* Task prompt: In the entries that follow, find each line with the word "done" and copy it.

* Extracted information:
--------------------------------------------------
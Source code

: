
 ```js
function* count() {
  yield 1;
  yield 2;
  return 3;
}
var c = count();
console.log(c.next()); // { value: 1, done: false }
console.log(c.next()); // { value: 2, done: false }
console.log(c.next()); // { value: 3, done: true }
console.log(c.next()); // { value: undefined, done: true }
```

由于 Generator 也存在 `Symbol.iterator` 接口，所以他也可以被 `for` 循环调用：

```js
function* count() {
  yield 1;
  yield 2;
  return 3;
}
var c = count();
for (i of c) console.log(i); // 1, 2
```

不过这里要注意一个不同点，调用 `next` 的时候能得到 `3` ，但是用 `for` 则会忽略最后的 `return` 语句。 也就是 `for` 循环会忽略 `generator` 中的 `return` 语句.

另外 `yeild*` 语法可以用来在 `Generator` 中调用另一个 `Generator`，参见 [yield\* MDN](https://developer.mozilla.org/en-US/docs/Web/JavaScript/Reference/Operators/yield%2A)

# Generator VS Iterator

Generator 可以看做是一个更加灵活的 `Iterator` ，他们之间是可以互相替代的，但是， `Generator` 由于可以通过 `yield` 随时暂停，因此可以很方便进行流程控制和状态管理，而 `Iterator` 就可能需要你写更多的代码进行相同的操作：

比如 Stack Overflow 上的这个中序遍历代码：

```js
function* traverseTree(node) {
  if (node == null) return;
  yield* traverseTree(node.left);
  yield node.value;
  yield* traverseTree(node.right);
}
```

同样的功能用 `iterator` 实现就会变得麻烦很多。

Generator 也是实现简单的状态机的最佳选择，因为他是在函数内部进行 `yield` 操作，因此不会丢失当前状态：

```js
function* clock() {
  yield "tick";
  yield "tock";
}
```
--------------------------------------------------
* Exercise solution:
console.log(c.next()); // { value: 1, done: false }
console.log(c.next()); // { value: 2, done: false }
console.log(c.next()); // { value: 3, done: true }
console.log(c.next()); // { value: undefined, done: true }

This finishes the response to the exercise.